New gel for treating erectile dysfunction contains Glyceryl Trinitrate

Adds a whole new meaning to banging :eek:

I am not rubbing nitroglycerin on to my member, no matter how desperate I am for sex …

Shrug, it’s long been in use for cardiac illnesses, those famous “nitro pills” people run for.

I always wondered if the “Nitroglycerin” in the pills was the same chemical in dynamite famous for making “Explosive Worker” both highly paid and with a really short life expectancy back when the Trans-Continental Railroad was built.

Is it actually the same chemical, or are there more than one chemical structure that could use the name?

Yep, and for that reason, working with gelignite gives you eadaches until you get adapted to it.

It is the same chemical. I do like how they delicately call it Glycerin Trinitrate, and not Nitroglycerin.

And I am well aware of prior medical uses for Glycerin Trinitrate.

Jamie’s wife wants big boom.

Yes, it’s the same chemical, just diluted a lot more than the explosive form. It’s a lot like the way that dilute hydrogen peroxide is a simple, over the counter chemical disinfectant that no one thinks twice about having around, but concentrated hydrogen peroxide is an extremely scary substance that requires lots of specialized handing even for trained chemists, and is energetic enough to work as a rocket fuel if you can deal with the dangers. It makes about as much sense to worry about nitro pills or this gel exploding as it does to worry about a bottle of drug store hydrogen peroxide blowing up like an Me-163, but that doesn’t stop people.

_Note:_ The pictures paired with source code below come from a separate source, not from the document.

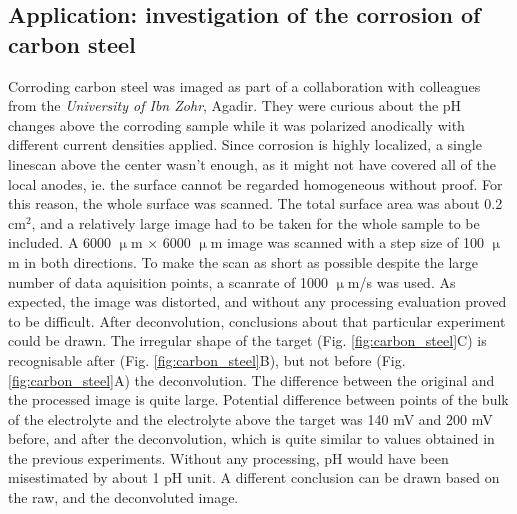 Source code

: 		\subsection{Application: investigation of the corrosion of carbon steel}
Corroding carbon steel was imaged as part of a collaboration with colleagues from the \emph{University of Ibn Zohr}, Agadir.
They were curious about the pH changes above the corroding sample while it was polarized anodically with different current densities applied.
Since corrosion is highly localized, a single linescan above the center wasn't enough, as it might not have covered all of the local anodes, ie. the surface cannot be regarded homogeneous without proof.
For this reason, the whole surface was scanned.
The total surface area was about 0.2 cm$^2$, and a relatively large image had to be taken for the whole sample to be included.
A 6000 $\upmu$m $\times$ 6000 $\upmu$m image was scanned with a step size of 100 $\upmu$m in both directions.
To make the scan as short as possible despite the large number of data aquisition points, a scanrate of 1000 $\upmu$m/s was used.
As expected, the image was distorted, and without any processing evaluation proved to be difficult.
After deconvolution, conclusions about that particular experiment could be drawn.
The irregular shape of the target (Fig. \ref{fig:carbon_steel}C) is recognisable after (Fig. \ref{fig:carbon_steel}B), but not before (Fig. \ref{fig:carbon_steel}A) the deconvolution.
The difference between the original and the processed image is quite large.
Potential difference between points of the bulk of the electrolyte and the electrolyte above the target was 140 mV and 200 mV before, and after the deconvolution, which is quite similar to values obtained in the previous experiments.
Without any processing, pH would have been misestimated by about 1 pH unit.
A different conclusion can be drawn based on the raw, and the deconvoluted image.

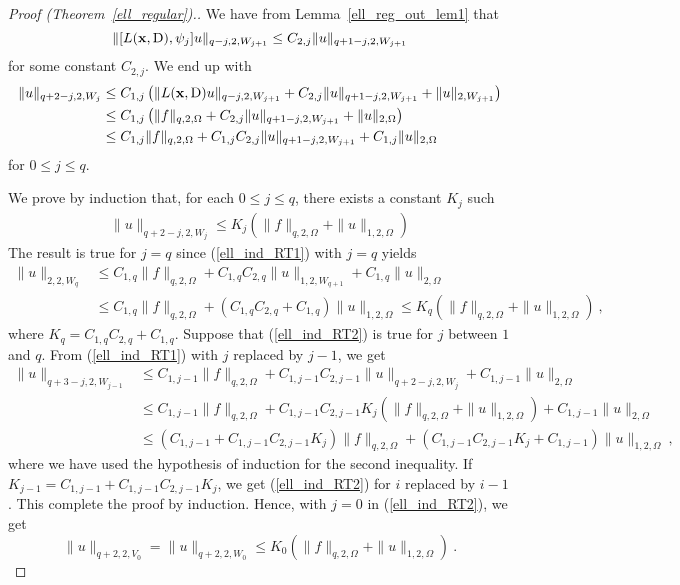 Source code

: \begin{proof}[Proof (Theorem~\ref{ell_regular}).]
We have from Lemma~\ref{ell_reg_out_lem1} that
\[
\| [ L(\mathbf{x},\operatorname{D}) , \psi_j] u\|_{q-j,2,W_{j+1}}
\leq C_{2,j} \|u\|_{q+1-j,2,W_{j+1}}
\]
for some constant $C_{2,j}$.  We end up with
\begin{align}
\| u \|_{q+2-j,2,W_j} &\leq C_{1,j} \left( \| L(\mathbf{x},\operatorname{D}) u\|_{q-j,2,W_{j+1}}
+ C_{2,j} \|u\|_{q+1-j,2,W_{j+1}} + \| u \|_{2,W_{j+1}} \right) \nonumber \\
&\leq C_{1,j} \left( \|f\|_{q,2,\Omega}
+ C_{2,j} \|u\|_{q+1-j,2,W_{j+1}} + \| u \|_{2,\Omega} \right) \nonumber \\
&\leq C_{1,j} \|f\|_{q,2,\Omega}
+ C_{1,j} C_{2,j} \|u\|_{q+1-j,2,W_{j+1}} + C_{1,j} \| u \|_{2,\Omega}
\label{ell_ind_RT1}
\end{align}
for $0\leq j \leq q$.

We prove by induction that, for each $0\leq j \leq q$, there
exists a constant $K_j$ such
\begin{align} \label{ell_ind_RT2}
\|u\|_{q+2-j,2,W_j} \leq K_j \left( \|f\|_{q,2,\Omega} + \|u\|_{1,2,\Omega} \right)
\end{align}
The result is true for $j=q$ since (\ref{ell_ind_RT1}) with $j=q$ yields
\begin{align*}
\| u \|_{2,2,W_q} &\leq C_{1,q} \|f\|_{q,2,\Omega}
+ C_{1,q} C_{2,q} \|u\|_{1,2,W_{q+1}} + C_{1,q} \| u \|_{2,\Omega} \\
&\leq C_{1,q} \|f\|_{q,2,\Omega} + \left( C_{1,q} C_{2,q} + C_{1,q}\right)
\| u \|_{1,2,\Omega}
\leq K_q \left( \|f\|_{q,2,\Omega} + \|u\|_{1,2,\Omega} \right) \ ,
\end{align*}
where $K_q = C_{1,q} C_{2,q} + C_{1,q}$.  Suppose that
(\ref{ell_ind_RT2}) is true for $j$ between $1$ and $q$.  From
(\ref{ell_ind_RT1}) with $j$ replaced by $j-1$, we get
\begin{align*}
\| u \|_{q+3-j,2,W_{j-1}} &\leq C_{1,j-1} \|f\|_{q,2,\Omega}
+ C_{1,j-1} C_{2,j-1} \|u\|_{q+2-j,2,W_j} + C_{1,j-1} \| u \|_{2,\Omega} \\
&\leq C_{1,j-1} \|f\|_{q,2,\Omega}
+ C_{1,j-1} C_{2,j-1} K_j \left( \|f\|_{q,2,\Omega} + \|u\|_{1,2,\Omega} \right)
+ C_{1,j-1} \| u \|_{2,\Omega} \\
&\leq \left( C_{1,j-1} + C_{1,j-1} C_{2,j-1} K_j \right) \|f\|_{q,2,\Omega}
+ \left( C_{1,j-1} C_{2,j-1} K_j + C_{1,j-1} \right)\| u \|_{1,2,\Omega} \ ,
\end{align*}
where we have used the hypothesis of induction for the second
inequality.  If
$\displaystyle K_{j-1} = C_{1,j-1} + C_{1,j-1} C_{2,j-1} K_j$,
we get (\ref{ell_ind_RT2}) for $i$ replaced by $i-1$.  This complete
the proof by induction.
Hence, with $j=0$ in (\ref{ell_ind_RT2}), we get
\begin{equation} \label{ell_ind_RT3}
\|u\|_{q+2,2,V_0} = \|u\|_{q+2,2,W_0} \leq K_0
\left( \|f\|_{q,2,\Omega} + \|u\|_{1,2,\Omega} \right) \ .
\end{equation}


\end{proof}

Did you hear about he couple that tried Eroxon and anal sex on the same night?
They assploded.

That is true in a general sense, but nitro patches and defibrillators are apparently contra-indicated (Mythbusters notwithstanding).

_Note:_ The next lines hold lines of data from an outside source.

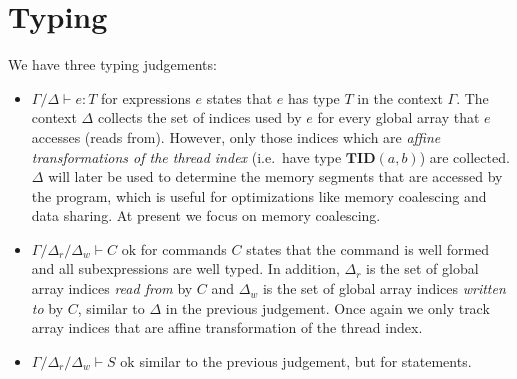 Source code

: \documentclass{article}
\newcommand{\of}{\!:\!}
\newcommand{\ok}{\text{ ok}}
\newcommand{\tid}[2]{\textbf{TID}(#1, #2)}
\renewcommand{\|}{\:|\:}
\begin{document}
\section{Typing}
We have three typing judgements: 
\begin{itemize} 
\item ${\Gamma}/{\Delta} {\vdash} e \of T$ for expressions $e$ states that $e$ has type $T$ in the context ${\Gamma}$. The context ${\Delta}$ collects the set of indices used by $e$ for every global array that $e$ accesses (reads from). However, only those indices which are \emph{affine transformations of the thread index} (i.e.\ have type $\tid{a}{b}$) are collected. ${\Delta}$ will later be used to determine the memory segments that are accessed by the program, which is useful for optimizations like memory coalescing and data sharing. At present we focus on memory coalescing.

\item ${\Gamma}/{\Delta}_r/{\Delta}_w {\vdash} C \ok$ for commands $C$ states that the command is well formed and all subexpressions are well typed. In addition, ${\Delta}_r$ is the set of global array indices \emph{read from} by $C$ and ${\Delta}_w$ is the set of global array indices \emph{written to} by $C$, similar to ${\Delta}$ in the previous judgement. Once again we only track array indices that are affine transformation of the thread index.

\item ${\Gamma}/{\Delta}_r/{\Delta}_w {\vdash} S \ok$ similar to the previous judgement, but for statements.
\end{itemize}
\end{document}
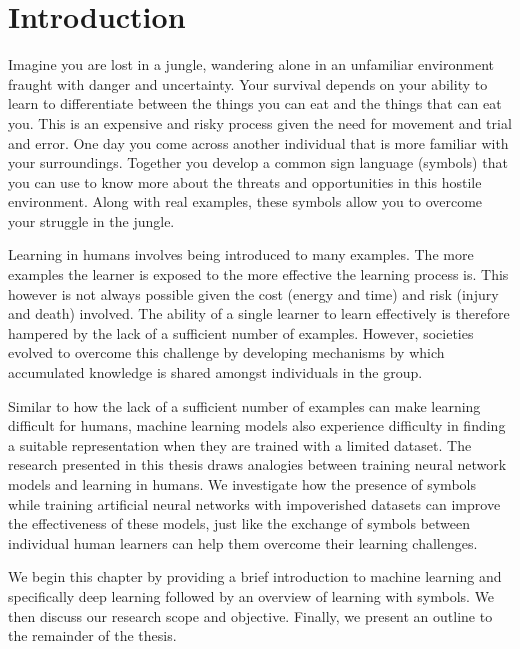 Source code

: \chapter{Introduction} \label{sec:introduction}

Imagine you are lost in a jungle, wandering alone in an unfamiliar environment fraught with danger and uncertainty. Your survival depends on your ability to learn to differentiate between the things you can eat and the things that can eat you. This is an expensive and risky process given the need for movement and trial and error. One day you come across another individual that is more familiar with your surroundings. Together you develop a common sign language (symbols) that you can use to know more about the threats and opportunities in this hostile environment. Along with real examples, these symbols allow you to overcome your struggle in the jungle.

Learning in humans involves being introduced to many examples. The more examples the learner is exposed to the more effective the learning process is. This however is not always possible given the cost (energy and time) and risk (injury and death) involved. The ability of a single learner to learn effectively is therefore hampered by the lack of a sufficient number of examples. However, societies evolved to overcome this challenge by developing mechanisms by which accumulated knowledge is shared amongst individuals in the group\cite{DBLP:journals/corr/abs-1203-2990}.

Similar to how the lack of a sufficient number of examples can make learning difficult for humans, machine learning models also experience difficulty in finding a suitable representation when they are trained with a limited dataset. The research presented in this thesis draws analogies between training neural network models and learning in humans.  We investigate how the presence of symbols while training artificial neural networks with impoverished datasets can improve the effectiveness of these models, just like the exchange of symbols between individual human learners can help them overcome their learning challenges.

We begin this chapter by providing a brief introduction to machine learning and specifically deep learning followed by an overview of learning with symbols. We then discuss our research scope and objective. Finally, we present an outline to the remainder of the thesis.








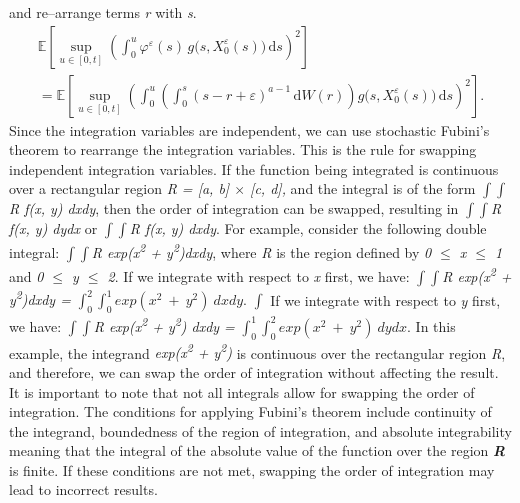 \documentclass[12pt,a4paper]{report}
\numberwithin{equation}{section}
\begin{document}
and re--arrange terms \emph{r} with \emph{s}.
\[
\begin{aligned}
\mathbb{E}\!\left[\sup_{u\in[0,t]}
\left(\int_{0}^{u}\varphi^{\varepsilon}(s)\,g\bigl(s,X_{0}^{\varepsilon}(s)\bigr)\,\mathrm{d}s\right)^{2}\right]
\\
= \mathbb{E}\!\left[\sup_{u\in[0,t]}
\left(\int_{0}^{u}\left(\int_{0}^{s}(s-r+\varepsilon)^{a-1}\,\mathrm{d}W(r)\right)
g\bigl(s,X_{0}^{\varepsilon}(s)\bigr)\,\mathrm{d}s\right)^{2}\right].
\end{aligned}
\]
Since the integration variables are independent, we can use stochastic
Fubini's theorem \cite{llendeto2007modeling_82} to rearrange the integration variables. This
is the rule for swapping independent integration variables. If the
function being integrated is continuous over a rectangular region
\emph{R = {[}a, b{]} $\times$ {[}c, d{]},} and the integral is of the form
\emph{$\int$$\int$R f(x, y) dxdy}, then the order of integration can be swapped,
resulting in \emph{$\int$$\int$R f(x, y) dydx} or \emph{$\int$$\int$R f(x, y) dxdy}. For
example, consider the following double integral: \emph{$\int$$\int$R
exp(x\textsuperscript{2} + y\textsuperscript{2})dxdy}, where \emph{R} is
the region defined by \emph{0 $\leq$ x $\leq$ 1} and \emph{0 $\leq$ y $\leq$ 2}. If we
integrate with respect to \emph{x} first, we have: \emph{$\int$$\int$R
exp(x\textsuperscript{2} + y\textsuperscript{2})dxdy =}
\(\int_{0}^{2}{\int_{0}^{1}{exp(x^{2}\  + \ y^{2})\ dxdy.}}\) \emph{$\int$}
If we integrate with respect to \emph{y} first, we have: \emph{$\int$$\int$R
exp(x\textsuperscript{2} + y\textsuperscript{2}) dxdy =}
\(\int_{0}^{1}{\int_{0}^{2}{exp(x^{2}\  + \ y^{2})\ dydx.}}\) In this
example, the integrand \emph{exp(x\textsuperscript{2} +
y\textsuperscript{2})} is continuous over the rectangular region
\emph{R}, and therefore, we can swap the order of integration without
affecting the result. It is important to note that not all integrals
allow for swapping the order of integration. The conditions for applying
Fubini's theorem include continuity of the integrand, boundedness of the
region of integration, and absolute integrability meaning that the
integral of the absolute value of the function over the region
\emph{\textbf{R}} is finite. If these conditions are not met, swapping
the order of integration may lead to incorrect results.
\end{document}
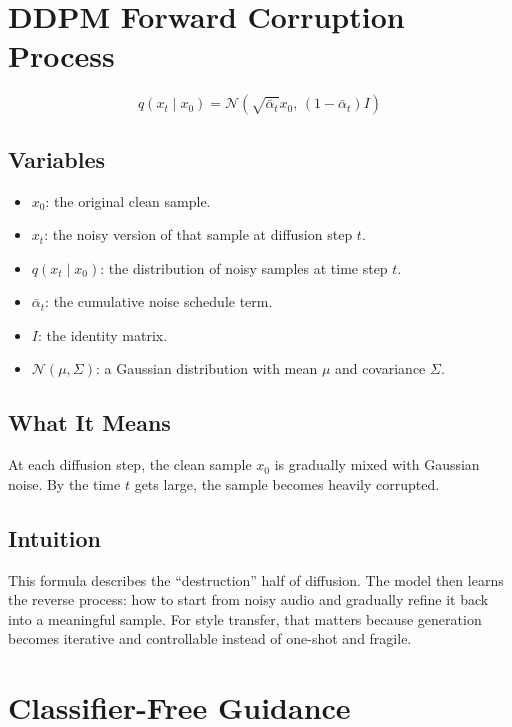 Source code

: \documentclass[11pt]{article}
\begin{document}
\section{DDPM Forward Corruption Process}

\begin{equation*}
q(x_t\mid x_0)=\mathcal{N}\!\left(\sqrt{\bar{\alpha}_t}x_0,\,(1-\bar{\alpha}_t)I\right)
\end{equation*}

\subsection*{Variables}
\begin{itemize}
\item \(x_0\): the original clean sample.
\item \(x_t\): the noisy version of that sample at diffusion step \(t\).
\item \(q(x_t\mid x_0)\): the distribution of noisy samples at time step \(t\).
\item \(\bar{\alpha}_t\): the cumulative noise schedule term.
\item \(I\): the identity matrix.
\item \(\mathcal{N}(\mu,\Sigma)\): a Gaussian distribution with mean \(\mu\) and covariance \(\Sigma\).
\end{itemize}

\subsection*{What It Means}
At each diffusion step, the clean sample \(x_0\) is gradually mixed with Gaussian noise. By the time \(t\) gets large, the sample becomes heavily corrupted.

\subsection*{Intuition}
This formula describes the ``destruction'' half of diffusion. The model then learns the reverse process: how to start from noisy audio and gradually refine it back into a meaningful sample. For style transfer, that matters because generation becomes iterative and controllable instead of one-shot and fragile.

\section{Classifier-Free Guidance}
\end{document}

But I wonder if the manufacturer could get Tom Jones to provide the music for the advertising:

Sex Bomb

Why is there a ‘but’ in there? Your link doesn’t say that the nitroglycerin in medicine explodes like dynamite, instead it says that electricity arcs to metal backing on the patches and sometimes to the gel. That doesn’t have anything to do with the properties of nitroglycerin, but the properties of the metal in the patch or makeup of the gel. “Arcing of the electrical current from the aluminum backing on the patches was the likely cause, but arcing has also occurred with nitroglycerin ointment and electrode gel.”